== Problem to work on ==
Your answer should consist only of the lines below from the one with "по получаемым метрикам." through the one with "после передачи данных", copied exactly.

== Data in this exercise ==
[Start of section]

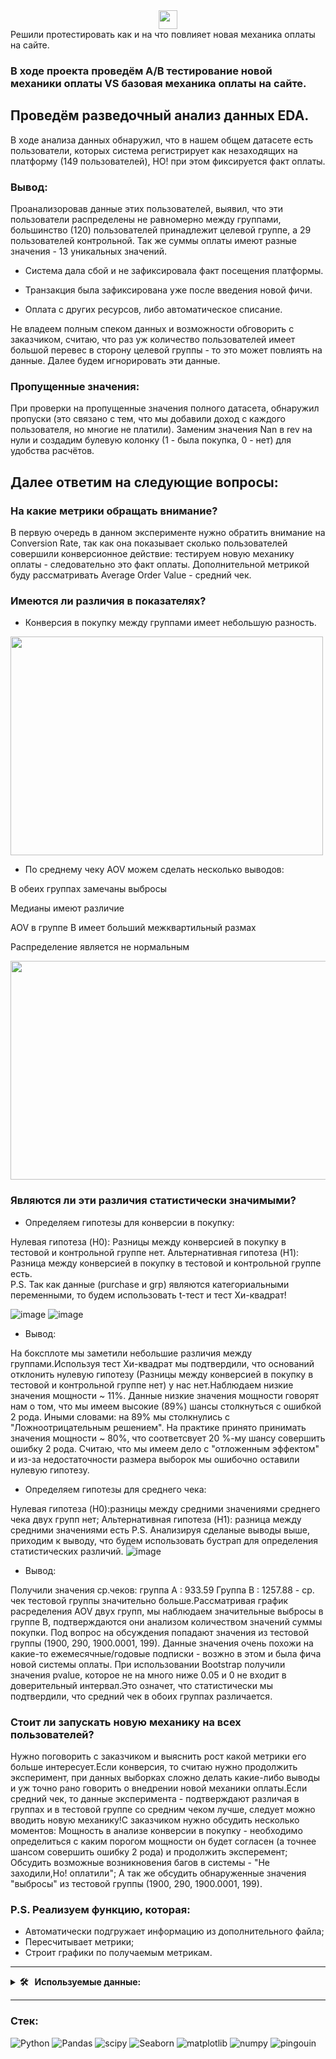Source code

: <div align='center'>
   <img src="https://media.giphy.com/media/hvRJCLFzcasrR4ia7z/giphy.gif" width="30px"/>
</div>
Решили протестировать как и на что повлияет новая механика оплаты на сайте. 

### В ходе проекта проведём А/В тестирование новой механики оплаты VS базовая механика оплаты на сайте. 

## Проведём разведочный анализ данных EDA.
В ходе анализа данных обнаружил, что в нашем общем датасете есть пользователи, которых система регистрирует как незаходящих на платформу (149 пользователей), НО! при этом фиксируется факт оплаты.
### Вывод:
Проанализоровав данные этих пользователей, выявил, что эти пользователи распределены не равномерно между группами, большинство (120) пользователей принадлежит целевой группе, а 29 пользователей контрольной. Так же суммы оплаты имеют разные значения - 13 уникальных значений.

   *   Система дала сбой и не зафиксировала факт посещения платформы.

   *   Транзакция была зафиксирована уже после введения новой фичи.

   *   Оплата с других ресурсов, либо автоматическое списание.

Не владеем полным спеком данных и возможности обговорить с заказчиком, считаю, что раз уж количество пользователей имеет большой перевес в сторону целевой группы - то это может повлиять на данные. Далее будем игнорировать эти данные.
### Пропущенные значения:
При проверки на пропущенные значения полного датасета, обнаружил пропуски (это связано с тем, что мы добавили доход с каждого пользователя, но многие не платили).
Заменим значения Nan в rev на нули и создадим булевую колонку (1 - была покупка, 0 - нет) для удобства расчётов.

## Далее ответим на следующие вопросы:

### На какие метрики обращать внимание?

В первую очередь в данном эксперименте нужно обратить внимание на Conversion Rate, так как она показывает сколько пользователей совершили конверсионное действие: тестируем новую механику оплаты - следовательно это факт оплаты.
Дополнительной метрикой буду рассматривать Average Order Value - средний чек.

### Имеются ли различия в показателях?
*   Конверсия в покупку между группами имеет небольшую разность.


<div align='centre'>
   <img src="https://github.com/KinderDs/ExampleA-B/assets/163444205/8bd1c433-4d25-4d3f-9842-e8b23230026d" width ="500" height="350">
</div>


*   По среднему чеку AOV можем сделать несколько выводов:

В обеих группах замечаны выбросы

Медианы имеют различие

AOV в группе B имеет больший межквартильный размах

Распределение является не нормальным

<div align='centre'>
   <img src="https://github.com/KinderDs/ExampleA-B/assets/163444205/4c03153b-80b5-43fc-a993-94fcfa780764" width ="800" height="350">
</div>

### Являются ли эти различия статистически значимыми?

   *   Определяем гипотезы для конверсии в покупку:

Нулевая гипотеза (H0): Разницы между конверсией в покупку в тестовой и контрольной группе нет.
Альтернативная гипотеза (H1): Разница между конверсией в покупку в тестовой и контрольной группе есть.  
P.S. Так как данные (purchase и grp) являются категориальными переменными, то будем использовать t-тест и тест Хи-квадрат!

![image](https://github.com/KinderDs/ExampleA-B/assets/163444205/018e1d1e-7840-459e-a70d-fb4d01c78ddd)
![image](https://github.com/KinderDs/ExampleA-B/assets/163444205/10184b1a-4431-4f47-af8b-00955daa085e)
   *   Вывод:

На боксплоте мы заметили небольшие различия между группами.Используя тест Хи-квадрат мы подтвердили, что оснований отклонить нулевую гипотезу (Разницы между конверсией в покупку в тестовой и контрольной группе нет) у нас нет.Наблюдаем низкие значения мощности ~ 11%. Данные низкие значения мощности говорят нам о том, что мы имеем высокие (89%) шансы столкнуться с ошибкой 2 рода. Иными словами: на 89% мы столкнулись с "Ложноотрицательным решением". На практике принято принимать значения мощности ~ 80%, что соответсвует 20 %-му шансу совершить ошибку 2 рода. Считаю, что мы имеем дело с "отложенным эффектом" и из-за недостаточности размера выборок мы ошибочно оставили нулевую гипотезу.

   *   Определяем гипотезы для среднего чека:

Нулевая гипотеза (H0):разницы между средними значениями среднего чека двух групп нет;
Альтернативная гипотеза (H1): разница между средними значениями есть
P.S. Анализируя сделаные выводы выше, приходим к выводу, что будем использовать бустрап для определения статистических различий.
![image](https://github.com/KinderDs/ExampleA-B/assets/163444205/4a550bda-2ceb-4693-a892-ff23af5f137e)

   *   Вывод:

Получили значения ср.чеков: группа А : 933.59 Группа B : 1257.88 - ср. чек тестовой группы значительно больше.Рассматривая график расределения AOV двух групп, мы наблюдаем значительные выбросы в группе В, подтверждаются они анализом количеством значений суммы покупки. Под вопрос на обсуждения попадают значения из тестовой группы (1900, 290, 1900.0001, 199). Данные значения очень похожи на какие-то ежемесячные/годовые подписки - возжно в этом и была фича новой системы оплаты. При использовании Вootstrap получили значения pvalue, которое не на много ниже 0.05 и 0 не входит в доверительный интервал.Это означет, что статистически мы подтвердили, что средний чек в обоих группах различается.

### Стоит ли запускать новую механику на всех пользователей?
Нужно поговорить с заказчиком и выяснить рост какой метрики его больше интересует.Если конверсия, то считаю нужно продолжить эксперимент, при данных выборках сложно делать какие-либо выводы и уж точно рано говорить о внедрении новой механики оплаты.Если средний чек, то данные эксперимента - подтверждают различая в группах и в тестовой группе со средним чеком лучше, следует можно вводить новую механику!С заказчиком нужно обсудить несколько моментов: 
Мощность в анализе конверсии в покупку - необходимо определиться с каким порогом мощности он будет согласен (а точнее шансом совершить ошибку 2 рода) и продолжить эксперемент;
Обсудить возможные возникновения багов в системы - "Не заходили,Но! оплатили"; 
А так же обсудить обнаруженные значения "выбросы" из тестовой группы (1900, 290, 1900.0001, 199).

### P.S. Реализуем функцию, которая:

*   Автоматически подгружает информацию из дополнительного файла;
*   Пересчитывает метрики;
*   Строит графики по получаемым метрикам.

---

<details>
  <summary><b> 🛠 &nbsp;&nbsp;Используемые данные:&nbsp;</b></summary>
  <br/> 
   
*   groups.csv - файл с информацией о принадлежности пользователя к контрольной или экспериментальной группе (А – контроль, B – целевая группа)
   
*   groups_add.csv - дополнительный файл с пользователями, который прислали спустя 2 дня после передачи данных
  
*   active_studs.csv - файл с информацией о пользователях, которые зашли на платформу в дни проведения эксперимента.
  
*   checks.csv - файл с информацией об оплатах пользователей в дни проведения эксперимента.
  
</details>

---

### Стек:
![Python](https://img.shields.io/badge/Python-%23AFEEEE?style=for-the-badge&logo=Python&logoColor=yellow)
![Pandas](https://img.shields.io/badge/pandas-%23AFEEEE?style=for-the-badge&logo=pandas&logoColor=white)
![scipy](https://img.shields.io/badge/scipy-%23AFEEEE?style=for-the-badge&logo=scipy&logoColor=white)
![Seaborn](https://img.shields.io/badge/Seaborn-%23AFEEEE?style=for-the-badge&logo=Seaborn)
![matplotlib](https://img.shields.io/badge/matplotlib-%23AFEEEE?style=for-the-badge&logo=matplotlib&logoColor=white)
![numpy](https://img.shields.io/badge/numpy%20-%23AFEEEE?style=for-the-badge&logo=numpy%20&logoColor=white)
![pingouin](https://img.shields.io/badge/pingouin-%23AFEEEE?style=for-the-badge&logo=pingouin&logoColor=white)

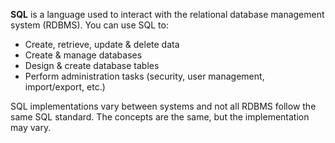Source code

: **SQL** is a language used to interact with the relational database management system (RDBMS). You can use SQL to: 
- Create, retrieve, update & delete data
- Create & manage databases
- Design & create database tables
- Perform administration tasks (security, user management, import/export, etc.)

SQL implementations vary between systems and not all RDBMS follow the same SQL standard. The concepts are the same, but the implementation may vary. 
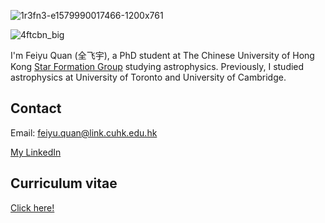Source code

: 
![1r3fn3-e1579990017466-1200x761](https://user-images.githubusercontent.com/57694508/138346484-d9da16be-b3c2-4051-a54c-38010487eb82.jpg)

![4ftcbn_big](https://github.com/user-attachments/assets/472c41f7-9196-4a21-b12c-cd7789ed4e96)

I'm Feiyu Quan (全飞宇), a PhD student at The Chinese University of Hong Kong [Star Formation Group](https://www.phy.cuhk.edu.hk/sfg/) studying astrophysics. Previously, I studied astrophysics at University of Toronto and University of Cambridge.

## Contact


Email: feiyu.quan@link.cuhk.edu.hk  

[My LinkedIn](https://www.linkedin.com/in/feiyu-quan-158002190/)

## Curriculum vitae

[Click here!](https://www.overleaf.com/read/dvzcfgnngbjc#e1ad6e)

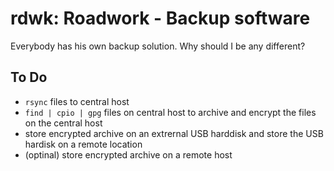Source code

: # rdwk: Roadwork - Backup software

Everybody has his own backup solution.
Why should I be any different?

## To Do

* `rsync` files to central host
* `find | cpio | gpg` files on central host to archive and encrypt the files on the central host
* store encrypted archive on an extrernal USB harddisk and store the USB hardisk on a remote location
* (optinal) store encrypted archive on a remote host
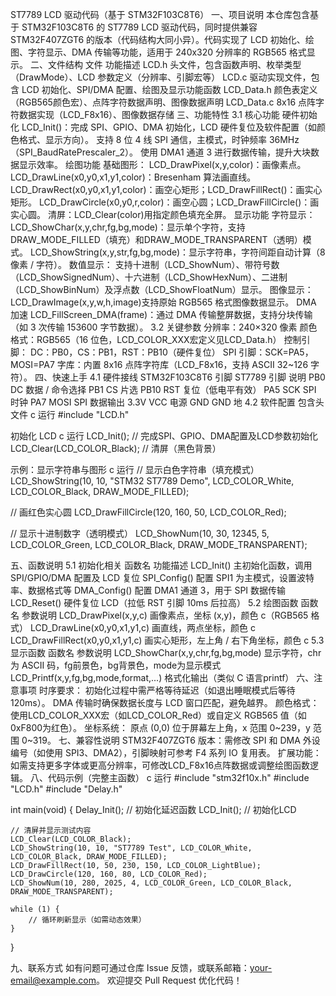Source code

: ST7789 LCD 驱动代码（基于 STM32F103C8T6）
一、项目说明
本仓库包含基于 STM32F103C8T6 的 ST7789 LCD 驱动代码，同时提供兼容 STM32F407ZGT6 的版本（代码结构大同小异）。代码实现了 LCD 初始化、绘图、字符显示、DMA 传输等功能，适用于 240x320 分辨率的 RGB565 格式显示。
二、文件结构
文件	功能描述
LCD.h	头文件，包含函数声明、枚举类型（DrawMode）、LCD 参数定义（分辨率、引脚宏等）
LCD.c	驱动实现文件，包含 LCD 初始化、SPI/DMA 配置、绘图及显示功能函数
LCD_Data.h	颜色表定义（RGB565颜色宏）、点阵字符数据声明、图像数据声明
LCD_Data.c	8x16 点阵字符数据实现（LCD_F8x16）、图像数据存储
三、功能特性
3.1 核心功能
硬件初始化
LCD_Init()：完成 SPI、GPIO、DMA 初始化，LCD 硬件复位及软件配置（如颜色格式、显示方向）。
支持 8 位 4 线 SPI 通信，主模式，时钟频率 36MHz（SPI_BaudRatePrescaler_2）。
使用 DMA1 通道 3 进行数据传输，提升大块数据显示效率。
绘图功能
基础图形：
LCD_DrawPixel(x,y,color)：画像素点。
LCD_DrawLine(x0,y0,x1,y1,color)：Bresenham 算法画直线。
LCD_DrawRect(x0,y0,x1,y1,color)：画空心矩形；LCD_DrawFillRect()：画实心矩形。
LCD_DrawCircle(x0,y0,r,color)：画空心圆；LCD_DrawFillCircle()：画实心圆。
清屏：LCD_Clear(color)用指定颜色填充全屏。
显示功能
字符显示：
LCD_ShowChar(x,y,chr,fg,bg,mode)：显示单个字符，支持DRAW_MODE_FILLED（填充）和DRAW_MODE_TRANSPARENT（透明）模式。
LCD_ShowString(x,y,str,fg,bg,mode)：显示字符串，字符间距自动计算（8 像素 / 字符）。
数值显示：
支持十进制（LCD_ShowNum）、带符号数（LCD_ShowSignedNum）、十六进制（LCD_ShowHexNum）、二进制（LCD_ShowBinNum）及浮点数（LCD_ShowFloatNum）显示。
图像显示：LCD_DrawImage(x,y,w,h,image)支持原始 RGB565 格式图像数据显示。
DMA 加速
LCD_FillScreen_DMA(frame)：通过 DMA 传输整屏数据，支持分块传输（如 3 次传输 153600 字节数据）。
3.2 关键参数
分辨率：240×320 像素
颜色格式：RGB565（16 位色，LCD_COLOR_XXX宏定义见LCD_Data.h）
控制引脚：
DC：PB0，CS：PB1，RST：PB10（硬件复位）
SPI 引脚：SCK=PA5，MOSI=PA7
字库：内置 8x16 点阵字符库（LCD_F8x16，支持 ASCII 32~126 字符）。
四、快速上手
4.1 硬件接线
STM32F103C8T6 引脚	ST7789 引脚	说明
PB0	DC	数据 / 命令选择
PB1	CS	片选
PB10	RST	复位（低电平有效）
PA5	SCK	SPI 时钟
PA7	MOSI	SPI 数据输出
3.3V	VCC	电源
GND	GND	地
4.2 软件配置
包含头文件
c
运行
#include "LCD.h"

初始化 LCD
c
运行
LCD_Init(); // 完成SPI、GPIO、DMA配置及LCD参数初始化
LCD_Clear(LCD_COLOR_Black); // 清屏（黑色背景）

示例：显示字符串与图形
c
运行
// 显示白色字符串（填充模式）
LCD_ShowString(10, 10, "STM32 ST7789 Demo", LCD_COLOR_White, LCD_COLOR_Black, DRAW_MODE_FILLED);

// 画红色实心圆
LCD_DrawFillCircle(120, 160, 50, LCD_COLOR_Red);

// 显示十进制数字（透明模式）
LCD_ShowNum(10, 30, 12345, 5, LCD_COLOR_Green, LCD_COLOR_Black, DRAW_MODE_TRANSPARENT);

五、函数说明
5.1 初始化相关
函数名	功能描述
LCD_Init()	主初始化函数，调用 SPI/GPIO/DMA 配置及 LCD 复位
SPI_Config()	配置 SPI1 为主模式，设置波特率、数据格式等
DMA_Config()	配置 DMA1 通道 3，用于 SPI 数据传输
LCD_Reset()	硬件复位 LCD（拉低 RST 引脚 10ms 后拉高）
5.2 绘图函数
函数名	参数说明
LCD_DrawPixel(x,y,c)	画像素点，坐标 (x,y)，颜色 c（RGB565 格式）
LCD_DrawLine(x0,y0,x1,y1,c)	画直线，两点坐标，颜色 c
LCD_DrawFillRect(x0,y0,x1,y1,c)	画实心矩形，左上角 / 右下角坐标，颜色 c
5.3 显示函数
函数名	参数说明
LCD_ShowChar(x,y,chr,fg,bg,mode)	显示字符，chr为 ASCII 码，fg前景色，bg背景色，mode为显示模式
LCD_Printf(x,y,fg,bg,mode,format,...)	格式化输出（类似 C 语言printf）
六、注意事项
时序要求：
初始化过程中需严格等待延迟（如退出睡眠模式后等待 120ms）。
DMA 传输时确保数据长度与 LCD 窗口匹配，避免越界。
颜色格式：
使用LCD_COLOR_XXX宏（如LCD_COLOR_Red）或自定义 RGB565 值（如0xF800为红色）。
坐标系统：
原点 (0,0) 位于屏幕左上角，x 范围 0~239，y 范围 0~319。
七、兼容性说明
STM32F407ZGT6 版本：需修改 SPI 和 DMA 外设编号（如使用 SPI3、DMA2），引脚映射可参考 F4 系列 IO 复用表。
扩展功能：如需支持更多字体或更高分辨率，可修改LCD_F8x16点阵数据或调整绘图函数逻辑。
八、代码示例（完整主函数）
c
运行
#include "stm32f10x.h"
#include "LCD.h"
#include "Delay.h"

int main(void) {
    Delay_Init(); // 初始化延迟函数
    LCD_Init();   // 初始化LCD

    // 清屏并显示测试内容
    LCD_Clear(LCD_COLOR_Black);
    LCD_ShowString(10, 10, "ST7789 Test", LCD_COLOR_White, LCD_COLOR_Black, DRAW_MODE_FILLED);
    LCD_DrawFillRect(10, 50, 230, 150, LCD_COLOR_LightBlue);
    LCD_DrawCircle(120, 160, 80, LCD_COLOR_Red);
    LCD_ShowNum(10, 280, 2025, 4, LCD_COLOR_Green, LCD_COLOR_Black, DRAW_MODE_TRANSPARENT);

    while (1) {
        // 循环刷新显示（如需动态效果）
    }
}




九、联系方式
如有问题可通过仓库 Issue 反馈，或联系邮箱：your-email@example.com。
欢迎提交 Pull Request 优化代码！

[End of section]

== Answer area ==
*   Строит графики по получаемым метрикам.

---

<details>
  <summary><b> 🛠 &nbsp;&nbsp;Используемые данные:&nbsp;</b></summary>
  <br/> 
   
*   groups.csv - файл с информацией о принадлежности пользователя к контрольной или экспериментальной группе (А – контроль, B – целевая группа)
   
*   groups_add.csv - дополнительный файл с пользователями, который прислали спустя 2 дня после передачи данных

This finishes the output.